- What you have to do: Report each line of the data below in which "Analysis" appears.

Saved data entries

----

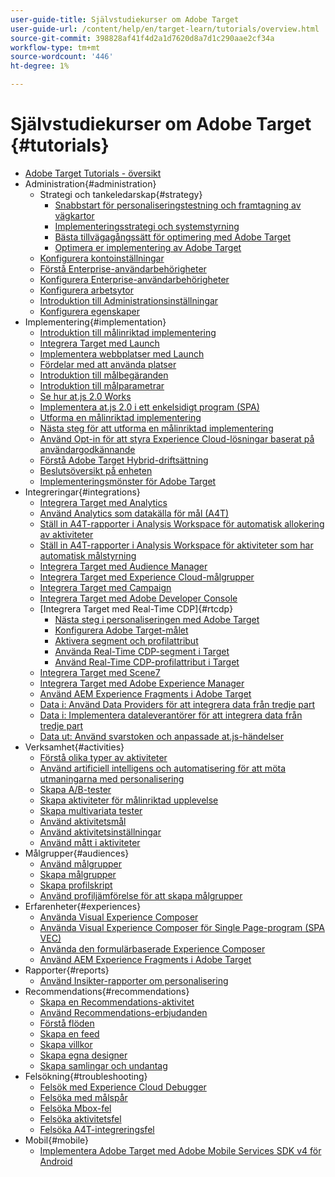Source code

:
 ```yaml
---
user-guide-title: Självstudiekurser om Adobe Target
user-guide-url: /content/help/en/target-learn/tutorials/overview.html
source-git-commit: 398828af41f4d2a1d7620d8a7d1c290aae2cf34a
workflow-type: tm+mt
source-wordcount: '446'
ht-degree: 1%

---
```



# Självstudiekurser om Adobe Target {#tutorials}

+ [Adobe Target Tutorials - översikt](../overview.md)
+ Administration{#administration}
   + Strategi och tankeledarskap{#strategy}
      + [Snabbstart för personaliseringstestning och framtagning av vägkartor](../strategy/create-personalization-roadmap-testing-plan.md)
      + [Implementeringsstrategi och systemstyrning](../dev101/1.1-implementation-strategy-sys-governance.md)
      + [Bästa tillvägagångssätt för optimering med Adobe Target](../strategy/target-best-practices-for-optimization.md)
      + [Optimera er implementering av Adobe Target](../strategy/optimize-your-target-implementation.md)
   + [Konfigurera kontoinställningar](../administration/set-up-account-preferences.md)
   + [Förstå Enterprise-användarbehörigheter](../administration/understanding-enterprise-user-permissions.md)
   + [Konfigurera Enterprise-användarbehörigheter](../dev101/1.2-configure-ent-user-permissions.md)
   + [Konfigurera arbetsytor](../administration/set-up-workspaces.md)
   + [Introduktion till Administrationsinställningar](../dev101/1.3-intro-to-admin-setup.md)
   + [Konfigurera egenskaper](../administration/set-up-properties.md)
+ Implementering{#implementation}
   + [Introduktion till målinriktad implementering](../dev101/2.1-intro-to-target-implementation.md)
   + [Integrera Target med Launch](../dev101/3.1-target-launch.md)
   + [Implementera webbplatser med Launch](https://experienceleague.adobe.com/docs/launch-learn/implementing-in-websites-with-launch/index.html?lang=en)
   + [Fördelar med att använda platser](../dev101/2.2-benefits-of-locations.md)
   + [Introduktion till målbegäranden](../dev101/2.3-intro-to-target-requests.md)
   + [Introduktion till målparametrar](../dev101/2.4-intro-to-target-params.md)
   + [Se hur at.js 2.0 Works](../implementation/understanding-how-atjs-20-works.md)
   + [Implementera at.js 2.0 i ett enkelsidigt program (SPA)](../implementation/implement-atjs-20-in-a-single-page-application.md)
   + [Utforma en målinriktad implementering](../dev101/2.5-design-target-implementation.md)
   + [Nästa steg för att utforma en målinriktad implementering](../dev101/2.6-next-steps-design-target-implementation.md)
   + [Använd Opt-in för att styra Experience Cloud-lösningar baserat på användargodkännande](https://experienceleague.adobe.com/docs/id-service/using/implementation/opt-in-service/use-opt-in-to-control-experience-cloud-activities-based-on-user-consent.html?lang=en)
   + [Förstå Adobe Target Hybrid-driftsättning](../implementation/hybrid-deployment.md)
   + [Beslutsöversikt på enheten](../implementation/on-device-decisioning-overview.md)
   + [Implementeringsmönster för Adobe Target](../implementation/implementation-patterns-for-adobe-target.md)
+ Integreringar{#integrations}
   + [Integrera Target med Analytics](../dev101/3.2-target-analytics.md)
   + [Använd Analytics som datakälla för mål (A4T)](../integrations/use-analytics-as-a-data-source-a4t.md)
   + [Ställ in A4T-rapporter i Analysis Workspace för automatisk allokering av aktiviteter](../integrations/set-up-a4t-reports-in-analysis-workspace-for-auto-allocate-activities.md)
   + [Ställ in A4T-rapporter i Analysis Workspace för aktiviteter som har automatisk målstyrning](../integrations/set-up-a4t-reports-in-analysis-workspace-for-auto-target-activities.md)
   + [Integrera Target med Audience Manager](../dev101/3.3-target-dmp.md)
   + [Integrera Target med Experience Cloud-målgrupper](../dev101/3.4-target-exc-audiences.md)
   + [Integrera Target med Campaign](../dev101/3.6-target-campaign.md)
   + [Integrera Target med Adobe Developer Console](../dev101/3.7-target-io.md)
   + [Integrera Target med Real-Time CDP]{#rtcdp}
      + [Nästa steg i personaliseringen med Adobe Target](../integrations/rtcdp/next-hit-personalization.md)
      + [Konfigurera Adobe Target-målet](../integrations/rtcdp/configure-the-target-destination.md)
      + [Aktivera segment och profilattribut](../integrations/rtcdp/activate-segments-and-profile-attributes.md)
      + [Använda Real-Time CDP-segment i Target](../integrations/rtcdp/use-rtcdp-segments-in-target.md)
      + [Använd Real-Time CDP-profilattribut i Target](../integrations/rtcdp/use-rtcdp-profile-attributes-in-target.md)
   + [Integrera Target med Scene7](../dev101/3.8-target-scene7.md)
   + [Integrera Target med Adobe Experience Manager](../dev101/3.5-target-aem.md)
   + [Använd AEM Experience Fragments i Adobe Target](https://helpx.adobe.com/experience-manager/kt/sites/using/experience-fragment-target-offer-feature-video-use.html)
   + [Data i: Använd Data Providers för att integrera data från tredje part](../integrations/use-data-providers-to-integrate-third-party-data.md)
   + [Data i: Implementera dataleverantörer för att integrera data från tredje part](../integrations/implement-data-providers-to-integrate-third-party-data.md)
   + [Data ut: Använd svarstoken och anpassade at.js-händelser](../integrations/use-response-tokens-and-atjs-custom-events.md)
+ Verksamhet{#activities}
   + [Förstå olika typer av aktiviteter](../activities/understanding-the-types-of-activities.md)
   + [Använd artificiell intelligens och automatisering för att möta utmaningarna med personalisering](../activities/use-the-artificial-intelligence-and-automation-capabilities-to-meet-the-challenges-of-personalization.md)
   + [Skapa A/B-tester](../activities/create-ab-tests.md)
   + [Skapa aktiviteter för målinriktad upplevelse](../activities/create-experience-targeting-activities.md)
   + [Skapa multivariata tester](../activities/create-multivariate-tests.md)
   + [Använd aktivitetsmål](../activities/use-activity-targeting.md)
   + [Använd aktivitetsinställningar](../activities/use-activity-settings.md)
   + [Använd mått i aktiviteter](../activities/use-metrics-in-activities.md)
+ Målgrupper{#audiences}
   + [Använd målgrupper](../audiences/use-audiences.md)
   + [Skapa målgrupper](../audiences/create-audiences.md)
   + [Skapa profilskript](../audiences/create-profile-scripts.md)
   + [Använd profiljämförelse för att skapa målgrupper](../audiences/use-profile-comparison-to-build-audiences.md)
+ Erfarenheter{#experiences}
   + [Använda Visual Experience Composer](../experiences/use-the-visual-experience-composer.md)
   + [Använda Visual Experience Composer för Single Page-program (SPA VEC)](../experiences/use-the-visual-experience-composer-for-single-page-applications.md)
   + [Använda den formulärbaserade Experience Composer](../experiences/use-the-form-based-experience-composer.md)
   + [Använd AEM Experience Fragments i Adobe Target](https://helpx.adobe.com/experience-manager/kt/sites/using/experience-fragment-target-offer-feature-video-use.html)
+ Rapporter{#reports}
   + [Använd Insikter-rapporter om personalisering](../reports/use-the-personalization-insights-reports.md)
+ Recommendations{#recommendations}
   + [Skapa en Recommendations-aktivitet](../recommendations/create-a-recommendations-activity.md)
   + [Använd Recommendations-erbjudanden](../recommendations/use-recommendations-offers.md)
   + [Förstå flöden](../recommendations/understanding-feeds.md)
   + [Skapa en feed](../recommendations/create-a-feed.md)
   + [Skapa villkor](../recommendations/create-criteria.md)
   + [Skapa egna designer](../recommendations/create-custom-designs.md)
   + [Skapa samlingar och undantag](../recommendations/create-collections-and-exclusions.md)
+ Felsökning{#troubleshooting}
   + [Felsök med Experience Cloud Debugger](../troubleshooting/troubleshoot-with-the-experience-cloud-debugger.md)
   + [Felsöka med målspår](../troubleshooting/troubleshoot-with-target-traces.md)
   + [Felsöka Mbox-fel](../dev101/4.1-troubleshoot-mbox-errors.md)
   + [Felsöka aktivitetsfel](../dev101/4.2-troubleshoot-activity-errors.md)
   + [Felsöka A4T-integreringsfel](../dev101/4.3-troubleshoot-integration-errors.md)
+ Mobil{#mobile}
   + [Implementera Adobe Target med Adobe Mobile Services SDK v4 för Android](../mobile-v4/overview.md)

----

- Exercise answer:
   + [Ställ in A4T-rapporter i Analysis Workspace för automatisk allokering av aktiviteter](../integrations/set-up-a4t-reports-in-analysis-workspace-for-auto-allocate-activities.md)
   + [Ställ in A4T-rapporter i Analysis Workspace för aktiviteter som har automatisk målstyrning](../integrations/set-up-a4t-reports-in-analysis-workspace-for-auto-target-activities.md)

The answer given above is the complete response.